Jilid 153

541 15 0
                                    

Bahkan Dalpa Tacin selalu memuji muridnya sebagai murid yang pandai, yang kepandaiannya mengalami kemajuan yang pesat dan telah mewarisi seluruh kepandaian Dalpa Tacin. Karena itu, mengapa sekarang dia seperti orang bodoh, yang tidak berhasil menghadapi Auwyang Phu?

Walaupun dia telah mengetahui bahwa Auwyang Phu adalah putera Auwyang Hong, tokoh sakti dari rimba persilatan, yang memang sangat terkenal sebagai si Bisa dari Barat yang tangannya beracun, mamun tidak seharusnya dia bisa dipermainkan oleh Auwyang Phu, karena gurunya dirasakannya memiliki kepandaian yang tentu tidak berada di bawah kepandaian Auwyang Hong.

Semakin dipikirkannya, dia jadi semakin marah dan penasaran, sampai akhirnya dia tidak bisa menahan dirinya, dengan murka dia telah menghantam tepian pembaringan.

"Plakkk!" tepi pembaringan itu kena dihantam sampai sempal. Dia menghela napas.

Kemudian, karena tidak bisa tidur, dia melompat turun dari pembaringan. Dengan jengkel dikenakan kembali jubahnya, dan keluar dari kamarnya. Maksudnya hendak meninggalkan rumah penginapan ini, untuk jalan-jalan memutari kampung, menghirup udara malam yang mungkin bisa menyejukkan hatinya yang panas itu.

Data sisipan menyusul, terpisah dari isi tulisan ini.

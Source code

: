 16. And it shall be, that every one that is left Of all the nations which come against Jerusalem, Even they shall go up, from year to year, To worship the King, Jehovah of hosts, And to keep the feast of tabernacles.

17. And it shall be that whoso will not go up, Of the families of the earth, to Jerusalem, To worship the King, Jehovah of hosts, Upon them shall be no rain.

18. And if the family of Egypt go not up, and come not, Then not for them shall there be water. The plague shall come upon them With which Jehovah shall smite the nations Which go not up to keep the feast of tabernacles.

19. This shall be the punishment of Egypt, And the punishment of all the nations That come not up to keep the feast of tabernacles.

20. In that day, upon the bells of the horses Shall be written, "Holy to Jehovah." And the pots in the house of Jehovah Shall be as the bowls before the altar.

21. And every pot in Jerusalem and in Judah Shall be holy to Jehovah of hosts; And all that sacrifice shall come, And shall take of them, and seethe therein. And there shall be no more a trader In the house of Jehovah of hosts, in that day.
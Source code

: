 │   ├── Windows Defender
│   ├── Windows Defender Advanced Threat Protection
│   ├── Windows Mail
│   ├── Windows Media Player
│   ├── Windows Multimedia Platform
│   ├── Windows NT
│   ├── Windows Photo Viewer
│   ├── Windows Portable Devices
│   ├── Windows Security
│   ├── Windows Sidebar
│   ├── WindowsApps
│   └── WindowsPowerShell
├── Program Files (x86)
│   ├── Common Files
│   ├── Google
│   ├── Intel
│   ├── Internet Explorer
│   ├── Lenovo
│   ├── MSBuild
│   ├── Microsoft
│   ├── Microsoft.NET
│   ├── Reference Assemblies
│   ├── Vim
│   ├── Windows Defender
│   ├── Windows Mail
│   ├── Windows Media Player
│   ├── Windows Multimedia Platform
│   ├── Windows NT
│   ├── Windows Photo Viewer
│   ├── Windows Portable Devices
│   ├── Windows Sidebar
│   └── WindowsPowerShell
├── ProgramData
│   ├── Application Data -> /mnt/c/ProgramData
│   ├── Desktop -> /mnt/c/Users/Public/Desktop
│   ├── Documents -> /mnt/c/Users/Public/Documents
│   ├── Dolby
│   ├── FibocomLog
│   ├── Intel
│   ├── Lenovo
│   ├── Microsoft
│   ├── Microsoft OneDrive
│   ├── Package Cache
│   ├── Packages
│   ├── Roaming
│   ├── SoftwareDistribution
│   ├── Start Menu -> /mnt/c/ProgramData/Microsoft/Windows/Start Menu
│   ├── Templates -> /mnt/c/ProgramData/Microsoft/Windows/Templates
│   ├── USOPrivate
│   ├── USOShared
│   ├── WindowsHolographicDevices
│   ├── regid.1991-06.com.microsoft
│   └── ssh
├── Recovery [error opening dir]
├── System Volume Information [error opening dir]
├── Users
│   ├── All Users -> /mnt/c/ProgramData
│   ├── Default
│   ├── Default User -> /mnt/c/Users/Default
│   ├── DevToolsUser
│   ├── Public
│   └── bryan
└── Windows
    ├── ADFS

Tapi ketika dia keluar dari kamarnya, dia melihat pelayan tengah melayani dua orang pemuda yang wajahnya sangat tampan sekali. Segera juga hatinya jadi heran. Karena dia melihat betapa pemuda itu merupakan dua orang yang wajahnya benar-benar sangat tampan dan tubuhnya ramping.

Dilihat dari keadaan mereka, mungkin ke duanya merupakan pelajar yang lemah dan kutu buku yang tidak punya guna. Dia tertawa dingin.

Cuma hatinya mengiri sekali, karena sebelumnya ia beranggapan dirinya sangat tampan dan gagah. Karena itu, tidak disangkanya bahwa di dalam dunia ini terdapat pemuda-pemuda yang demikian tampan seperti ke dua pemuda itu.

Dengan sendirinya hatinya jadi jelus. Ia memandangi dengan sikap yang sinis.

Sedangkan salah seorang dari ke dua pemuda itu tampaknya tidak senang sekali diawasi seperti itu oleh Gorgo San, dia kemudian melirik dan mendelikan matanya.

"Hemmm!" mendengus Gorgo San tambah tidak senang, jika memang menuruti hatinya, tentu ia akan menghampiri dan menotok biji mata pemuda itu untuk dibutakan.

Sedangkan pemuda yang seorangnya lagi, yang sikapnya walaupun halus dan wajahnya tampan, namun tampak lebih jantan, telah menarik tangan kawannya.

"Jangan mencari urusan!" katanya dengan suara yang perlahan.

Namun Gorgo San mendengarnya, ia memang memiliki pendengaran yang tajam, maka Gorgo San mendengus "Hemmm!" lagi.

Kemudian Gorgo San telah memilih sebuah meja yang tidak berjauhan di sebelah kanan. Ke dua pemuda itu menantikan pelayan selesai mempersiapkan kamar mereka, ke duanya duduk di sebuah meja, memesan beberapa macam makanan. Dan meja Gorgo San dengan ke dua pemuda itu terpisah hanya dua meja kosong.

Pelayan yang membawa makanan buat ke dua pemuda itu segera datang sambil berseru: "Hidangan datang! Tentu tuan-tuan akan gembira menikmati makanan lezat seperti ini......!"

Namun, waktu lewat di dekat meja Gorgo San, pelayan itu merandek, karena Gorgo San telah berkata: "Mana pesananku?!"

"Tuan...... kuingat...... tuan..... tuan tidak memesan apa-apa.....!" kata pelayan tersebut gugup.

"Ohhh begitu!" kata Gorgo San dengan sikap yang mendongkol. "Jadi kau meremehkan tuan besarmu dan pesanku tidak dilayani? Bagus! Bagus!"

Pelayan itu jadi kikuk, dia segera bilang, "Maafkan tuan, rupanya terjadi keteledoran di pihak kami! Segera aku akan kembali untuk mencatat pesanan dari tuan...... Tunggulah sebentar, aku akan mengantarkan makanan ini dulu!"